This notebook have almost all the backend code needed for you to run an interface to evaluate the documents more like this is returning are relevant to your solution.

The Azure Services we are using in this case:
* Azure Search
* Azure Storage Account
    * Containers
    * Tables

The code below can be implemented directly in a WebApp or in Azure Functions, it's up to you!

Basic functionality:

This function will run a search in Azure Search, and retrieve 20% of all the documents that we will be used as baseline to test More Like This API.

In the code below I explain it.

First thing: the imports:

In [None]:
import json
import requests
import os
import random
import datetime
import pandas as pd

In the next section we will create the string that will allow us to connect to the Azure Search service and define the values we will be using through the code.

The variables defined in the following section are self-explainable, but some worth mention:

* searchSvc: the search service you created in Azure;
* headers { api-key }: the key for the search service;
* searchFields: the field you want to use in More Like This when it searchs the other documents;
* totalDocuments: the total number of documents in your Storage Account;
* userName: used as PartitionKey in Azure Table.
* rowKey: the RowKey in Azure Table.

In [None]:
searchSvc = os.environ['SEARCH_SVC']
endpoint = 'https://'+ searchSvc + '.search.windows.net/'
apiVersion = '?api-version=2019-05-06-Preview'
headers = {'Content-Type': 'application/json',
           'api-key': os.environ['SEARCH_SUBSCRIPTION_KEY']}
searchFields = 'merged_content'
numMoreLikeThisDocs = '3'

totalDocuments = 50
numDocsToSelect = int(totalDocuments*0.2)
userName = 'Squassina'

rowKey = str(datetime.date.today())

This section will retrieve the possible indexes. By default I am considering there is only one index in the service

In [None]:
url = endpoint + "indexes" + apiVersion + "&$select=name"
response  = requests.get(url, headers=headers)
indexList = response.json()
indexName = indexList['value'][0]['name']

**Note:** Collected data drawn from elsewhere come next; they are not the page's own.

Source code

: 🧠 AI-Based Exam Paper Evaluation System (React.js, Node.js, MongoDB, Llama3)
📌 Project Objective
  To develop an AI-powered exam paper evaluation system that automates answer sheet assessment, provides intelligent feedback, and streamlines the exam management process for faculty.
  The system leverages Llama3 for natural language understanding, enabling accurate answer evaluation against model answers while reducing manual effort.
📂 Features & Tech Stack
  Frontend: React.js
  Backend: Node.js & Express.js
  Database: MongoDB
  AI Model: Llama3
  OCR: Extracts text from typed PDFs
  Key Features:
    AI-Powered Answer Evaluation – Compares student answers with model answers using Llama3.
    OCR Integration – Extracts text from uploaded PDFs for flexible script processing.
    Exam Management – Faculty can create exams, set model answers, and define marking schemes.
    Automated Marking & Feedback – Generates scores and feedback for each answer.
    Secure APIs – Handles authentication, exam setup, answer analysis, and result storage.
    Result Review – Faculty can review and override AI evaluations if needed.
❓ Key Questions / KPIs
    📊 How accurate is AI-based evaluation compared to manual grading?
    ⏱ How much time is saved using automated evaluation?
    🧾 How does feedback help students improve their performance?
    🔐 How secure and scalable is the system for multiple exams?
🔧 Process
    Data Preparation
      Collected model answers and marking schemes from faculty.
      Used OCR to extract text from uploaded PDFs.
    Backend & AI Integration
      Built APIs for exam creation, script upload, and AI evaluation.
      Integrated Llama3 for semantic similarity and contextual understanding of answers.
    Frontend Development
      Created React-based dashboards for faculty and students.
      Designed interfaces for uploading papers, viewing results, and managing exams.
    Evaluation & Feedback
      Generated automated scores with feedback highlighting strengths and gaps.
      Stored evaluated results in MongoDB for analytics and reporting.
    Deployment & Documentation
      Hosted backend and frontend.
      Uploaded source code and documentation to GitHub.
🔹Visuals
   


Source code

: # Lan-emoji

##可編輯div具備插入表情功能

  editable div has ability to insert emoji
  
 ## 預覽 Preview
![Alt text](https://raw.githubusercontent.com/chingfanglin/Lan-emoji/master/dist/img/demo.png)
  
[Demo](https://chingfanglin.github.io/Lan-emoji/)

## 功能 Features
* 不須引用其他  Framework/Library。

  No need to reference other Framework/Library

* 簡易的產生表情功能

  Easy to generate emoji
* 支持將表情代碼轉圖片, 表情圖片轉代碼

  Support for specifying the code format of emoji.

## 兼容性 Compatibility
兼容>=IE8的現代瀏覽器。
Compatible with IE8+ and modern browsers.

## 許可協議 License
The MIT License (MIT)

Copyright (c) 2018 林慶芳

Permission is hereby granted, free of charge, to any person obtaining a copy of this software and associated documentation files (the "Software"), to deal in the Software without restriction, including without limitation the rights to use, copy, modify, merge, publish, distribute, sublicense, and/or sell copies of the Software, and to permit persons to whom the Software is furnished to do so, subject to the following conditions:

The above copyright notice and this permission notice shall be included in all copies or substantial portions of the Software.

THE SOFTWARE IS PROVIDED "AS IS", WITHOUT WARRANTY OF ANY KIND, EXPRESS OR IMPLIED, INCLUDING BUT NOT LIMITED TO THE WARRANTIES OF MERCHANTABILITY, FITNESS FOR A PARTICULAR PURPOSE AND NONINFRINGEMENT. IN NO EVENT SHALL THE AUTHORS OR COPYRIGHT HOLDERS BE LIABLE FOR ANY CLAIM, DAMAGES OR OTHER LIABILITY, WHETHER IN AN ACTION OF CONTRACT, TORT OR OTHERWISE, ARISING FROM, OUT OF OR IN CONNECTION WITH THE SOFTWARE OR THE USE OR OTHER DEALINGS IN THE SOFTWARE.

This function if to select the documents I'm using to evaluate the service. 

I will select a random integer (a) to elect the document I will use to test if More Like This is returning relevant documents.

By using Azure Search to retrieve the first document after skipping (a), I'm selecting only a few fields to accelerate the process.

In [None]:
def select_source_documents():
    random.seed()
    randDoc = random.randint(0,totalDocuments)
    url = endpoint + 'indexes/' + indexName + '/docs' + apiVersion + '&$select=Id,metadata_storage_path&$top=1&$skip=' + str(randDoc)
    response  = requests.get(url, headers=headers)
    return(response.json())

This function will retrieve the documents returned by More Like This for me to do the evaluation. Here, two key fields worth noticing:
* moreLikeThis; and
* searchField

According to the [documentation](https://docs.microsoft.com/en-us/azure/search/search-more-like-this): 
> ` moreLikeThis=[key] ` is a query parameter in the Search Documents API that finds documents similar to the document specified by the document key.

In [None]:
def more_like_this_docs(odocId: str):
    url = endpoint + 'indexes/' + indexName + '/docs' + apiVersion + '&$moreLikeThis='+ odocId + '&searchFields=' + searchFields + '&$top=' + numMoreLikeThisDocs
    response  = requests.get(url, headers=headers)
    return(response.json())

In the following 2 sections we start the process to select the documents and the results of More Like This to be tested.

In [None]:
sourceDocList = {}

for i in range(numDocsToSelect):
    sourceDocList[i] = (select_source_documents())

In [None]:
mlt = {}

for i in range(len(sourceDocList)):
    mlt[i] = more_like_this_docs(sourceDocList[i]['value'][0]['Id'])

I send everything to a Pandas DataFrame before storing for better visualization, because I am working with a very small set of documents, but you may skip this section and move to Store data in Azure Storage Account / Table

In [None]:
docsDf = pd.DataFrame(columns = ['RowKey','PartitionKey',
                                  'source_id','source_stg_path',
                                  'MLT_1_id','MLT_1_stg_path','MLT_1_score',
                                  'MLT_2_id','MLT_2_stg_path','MLT_2_score',
                                  'MLT_3_id','MLT_3_stg_path','MLT_3_score',
                                  'EVAL_1', 'EVAL_2', 'EVAL_3','DCG'] )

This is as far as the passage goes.